*** Given data ***

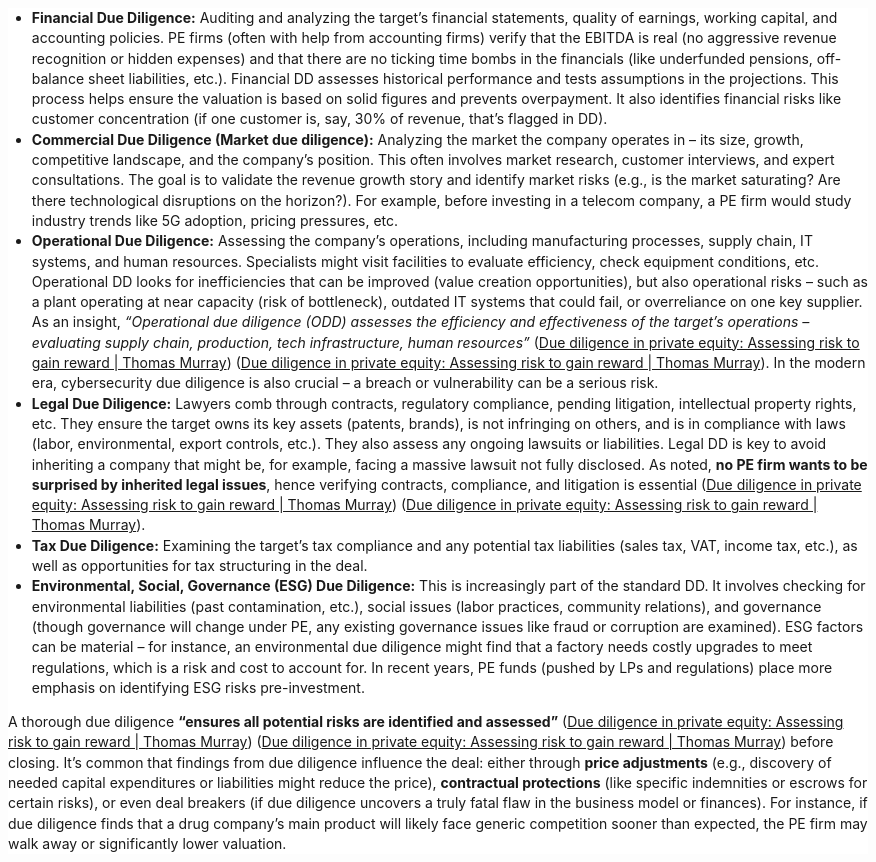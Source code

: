 - **Financial Due Diligence:** Auditing and analyzing the target’s financial statements, quality of earnings, working capital, and accounting policies. PE firms (often with help from accounting firms) verify that the EBITDA is real (no aggressive revenue recognition or hidden expenses) and that there are no ticking time bombs in the financials (like underfunded pensions, off-balance sheet liabilities, etc.). Financial DD assesses historical performance and tests assumptions in the projections. This process helps ensure the valuation is based on solid figures and prevents overpayment. It also identifies financial risks like customer concentration (if one customer is, say, 30% of revenue, that’s flagged in DD).
- **Commercial Due Diligence (Market due diligence):** Analyzing the market the company operates in – its size, growth, competitive landscape, and the company’s position. This often involves market research, customer interviews, and expert consultations. The goal is to validate the revenue growth story and identify market risks (e.g., is the market saturating? Are there technological disruptions on the horizon?). For example, before investing in a telecom company, a PE firm would study industry trends like 5G adoption, pricing pressures, etc.
- **Operational Due Diligence:** Assessing the company’s operations, including manufacturing processes, supply chain, IT systems, and human resources. Specialists might visit facilities to evaluate efficiency, check equipment conditions, etc. Operational DD looks for inefficiencies that can be improved (value creation opportunities), but also operational risks – such as a plant operating at near capacity (risk of bottleneck), outdated IT systems that could fail, or overreliance on one key supplier. As an insight, _“Operational due diligence (ODD) assesses the efficiency and effectiveness of the target’s operations – evaluating supply chain, production, tech infrastructure, human resources”_ ([Due diligence in private equity: Assessing risk to gain reward | Thomas Murray](https://thomasmurray.com/insights/due-diligence-private-equity-assessing-risk-gain-reward#:~:text=Legal%20due%20diligence%20focuses%20on,litigations%2C%20and%20intellectual%20property%20rights)) ([Due diligence in private equity: Assessing risk to gain reward | Thomas Murray](https://thomasmurray.com/insights/due-diligence-private-equity-assessing-risk-gain-reward#:~:text=Operational%20due%20diligence%20,technology%20infrastructure%2C%20and%20human%20resources)). In the modern era, cybersecurity due diligence is also crucial – a breach or vulnerability can be a serious risk.
- **Legal Due Diligence:** Lawyers comb through contracts, regulatory compliance, pending litigation, intellectual property rights, etc. They ensure the target owns its key assets (patents, brands), is not infringing on others, and is in compliance with laws (labor, environmental, export controls, etc.). They also assess any ongoing lawsuits or liabilities. Legal DD is key to avoid inheriting a company that might be, for example, facing a massive lawsuit not fully disclosed. As noted, **no PE firm wants to be surprised by inherited legal issues**, hence verifying contracts, compliance, and litigation is essential ([Due diligence in private equity: Assessing risk to gain reward | Thomas Murray](https://thomasmurray.com/insights/due-diligence-private-equity-assessing-risk-gain-reward#:~:text=No%20one%20wants%20to%20become,legal%20disputes%20and%20financial%20penalties)) ([Due diligence in private equity: Assessing risk to gain reward | Thomas Murray](https://thomasmurray.com/insights/due-diligence-private-equity-assessing-risk-gain-reward#:~:text=No%20one%20wants%20to%20become,legal%20disputes%20and%20financial%20penalties)).
- **Tax Due Diligence:** Examining the target’s tax compliance and any potential tax liabilities (sales tax, VAT, income tax, etc.), as well as opportunities for tax structuring in the deal.
- **Environmental, Social, Governance (ESG) Due Diligence:** This is increasingly part of the standard DD. It involves checking for environmental liabilities (past contamination, etc.), social issues (labor practices, community relations), and governance (though governance will change under PE, any existing governance issues like fraud or corruption are examined). ESG factors can be material – for instance, an environmental due diligence might find that a factory needs costly upgrades to meet regulations, which is a risk and cost to account for. In recent years, PE funds (pushed by LPs and regulations) place more emphasis on identifying ESG risks pre-investment.

A thorough due diligence **“ensures all potential risks are identified and assessed”** ([Due diligence in private equity: Assessing risk to gain reward | Thomas Murray](https://thomasmurray.com/insights/due-diligence-private-equity-assessing-risk-gain-reward#:~:text=,risks%20are%20identified%20and%20assessed)) ([Due diligence in private equity: Assessing risk to gain reward | Thomas Murray](https://thomasmurray.com/insights/due-diligence-private-equity-assessing-risk-gain-reward#:~:text=,risks%20are%20identified%20and%20assessed)) before closing. It’s common that findings from due diligence influence the deal: either through **price adjustments** (e.g., discovery of needed capital expenditures or liabilities might reduce the price), **contractual protections** (like specific indemnities or escrows for certain risks), or even deal breakers (if due diligence uncovers a truly fatal flaw in the business model or finances). For instance, if due diligence finds that a drug company’s main product will likely face generic competition sooner than expected, the PE firm may walk away or significantly lower valuation.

*** End of Given data ***

**What is expected:**
Check each line of the material for the word "will", then say how many have it. Give the number only.

**Written solution:**
2